From Wikipedia: “Apple sauce or applesauce is a sauce made of apples. It can be made with peeled or unpeeled apples and a variety of spices (commonly cinnamon and allspice). Flavorings or sweeteners such as sugar or honey are also commonly added. Apple sauce is inexpensive and is widely used in North America and some European countries.
It can be substituted for fat (e.g. butter/oil) in baking.
Commercial versions of apple sauce are readily available in supermarkets. It may be packaged in several ways, including: glass jars, tins, or plastic tubs. It is also sold in serving-size small plastic cups.”
“Apple sauce is made by cooking down apples with water or apple cider (fresh apple juice) to the required level. More acidic apples will render a finer purée; the highly acidic Bramley apple is popular for creating a very fine purée. Apples may or may not be peeled; sugar, spices, or lemon juice could also be added for flavoring. Apple butter is similar to apple sauce, but has a high cider to apple ratio, of 8 liters to 100 kilograms.”
Use and availability:
“Apple sauce was once a food prepared for winter, since it keeps well. It is often an accompaniment to a main course. In Sweden and Britain, for instance, apple sauce is usually eaten as a condiment for roast pork. In Germany it accompanies potato pancakes, in the Netherlands, french fries. It is also a popular accompaniment in the United States and is sometimes served as a dessert there as well, alone or used in making apple sauce cake. It is also used alone with toast as a snack. In France where it is referred to as compote, it is mostly viewed as a dessert and served at room temperature, with the notable exception of boudin aux pommes (dark blood sausage with apple sauce). In Portugal as well, maçã cozida (cooked apple) is solely viewed as a dessert.
Apple sauce can be used in baking as a substitute for fat (such as butter or oil) or eggs.”
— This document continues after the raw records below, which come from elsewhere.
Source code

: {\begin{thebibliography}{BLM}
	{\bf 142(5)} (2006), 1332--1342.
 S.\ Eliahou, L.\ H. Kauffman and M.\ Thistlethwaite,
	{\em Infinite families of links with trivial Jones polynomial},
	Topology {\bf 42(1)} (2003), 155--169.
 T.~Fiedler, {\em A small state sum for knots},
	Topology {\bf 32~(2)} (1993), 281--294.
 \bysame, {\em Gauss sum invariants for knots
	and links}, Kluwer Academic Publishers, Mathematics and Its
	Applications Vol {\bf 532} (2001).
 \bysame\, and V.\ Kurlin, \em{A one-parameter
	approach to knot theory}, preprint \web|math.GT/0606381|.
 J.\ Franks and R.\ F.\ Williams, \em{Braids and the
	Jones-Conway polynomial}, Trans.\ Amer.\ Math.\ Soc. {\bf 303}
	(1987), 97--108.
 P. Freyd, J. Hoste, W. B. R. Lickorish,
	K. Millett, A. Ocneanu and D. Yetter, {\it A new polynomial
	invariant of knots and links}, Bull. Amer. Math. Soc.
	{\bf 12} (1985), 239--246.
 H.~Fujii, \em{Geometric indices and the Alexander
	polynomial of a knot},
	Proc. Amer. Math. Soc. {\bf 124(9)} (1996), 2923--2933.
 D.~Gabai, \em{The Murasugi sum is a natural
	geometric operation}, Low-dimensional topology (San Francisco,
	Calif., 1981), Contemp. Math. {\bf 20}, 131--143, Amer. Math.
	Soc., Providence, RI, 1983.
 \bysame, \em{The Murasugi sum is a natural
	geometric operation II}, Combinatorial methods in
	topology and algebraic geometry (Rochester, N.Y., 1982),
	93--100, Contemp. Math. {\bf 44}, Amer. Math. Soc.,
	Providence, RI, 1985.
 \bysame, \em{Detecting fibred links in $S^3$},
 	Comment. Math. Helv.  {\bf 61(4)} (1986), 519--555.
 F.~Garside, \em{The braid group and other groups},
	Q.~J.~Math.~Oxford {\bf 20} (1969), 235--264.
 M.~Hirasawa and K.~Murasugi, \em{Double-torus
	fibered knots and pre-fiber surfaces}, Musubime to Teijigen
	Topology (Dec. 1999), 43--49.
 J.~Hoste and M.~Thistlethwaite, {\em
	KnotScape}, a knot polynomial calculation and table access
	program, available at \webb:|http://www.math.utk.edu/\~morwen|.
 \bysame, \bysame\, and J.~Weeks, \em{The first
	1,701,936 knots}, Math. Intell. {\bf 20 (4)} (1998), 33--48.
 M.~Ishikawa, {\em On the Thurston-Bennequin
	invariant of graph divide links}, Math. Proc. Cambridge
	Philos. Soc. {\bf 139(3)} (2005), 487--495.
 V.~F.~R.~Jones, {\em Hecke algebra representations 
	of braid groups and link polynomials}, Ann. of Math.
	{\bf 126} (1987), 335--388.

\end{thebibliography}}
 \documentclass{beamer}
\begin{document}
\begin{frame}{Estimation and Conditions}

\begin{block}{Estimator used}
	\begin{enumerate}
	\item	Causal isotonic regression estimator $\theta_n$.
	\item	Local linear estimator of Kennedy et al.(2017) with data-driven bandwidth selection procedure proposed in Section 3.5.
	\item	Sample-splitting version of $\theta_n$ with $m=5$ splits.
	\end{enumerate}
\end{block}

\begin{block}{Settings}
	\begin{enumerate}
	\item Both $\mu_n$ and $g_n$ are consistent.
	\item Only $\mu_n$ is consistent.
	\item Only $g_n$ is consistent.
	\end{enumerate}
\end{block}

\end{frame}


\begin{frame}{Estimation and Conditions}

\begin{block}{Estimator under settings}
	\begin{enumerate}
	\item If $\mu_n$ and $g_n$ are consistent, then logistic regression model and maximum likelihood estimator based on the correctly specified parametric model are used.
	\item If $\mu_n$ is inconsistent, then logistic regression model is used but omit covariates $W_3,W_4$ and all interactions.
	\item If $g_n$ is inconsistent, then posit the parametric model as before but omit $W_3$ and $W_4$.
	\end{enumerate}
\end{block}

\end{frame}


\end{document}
“Since it is high in pectin (more of which can be added during the cooking process), apple sauce is a homemade remedy to combat diarrhea. Apple sauce is thus a component of the regimen devised to help children with diarrhea and stomach problems, also known as the BRAT diet: bananas, rice, apple sauce, and toast.”
If you are making homemade applesauce, it works well to add a few squeezes of lemon juice to the apples to prevent them from turning brown.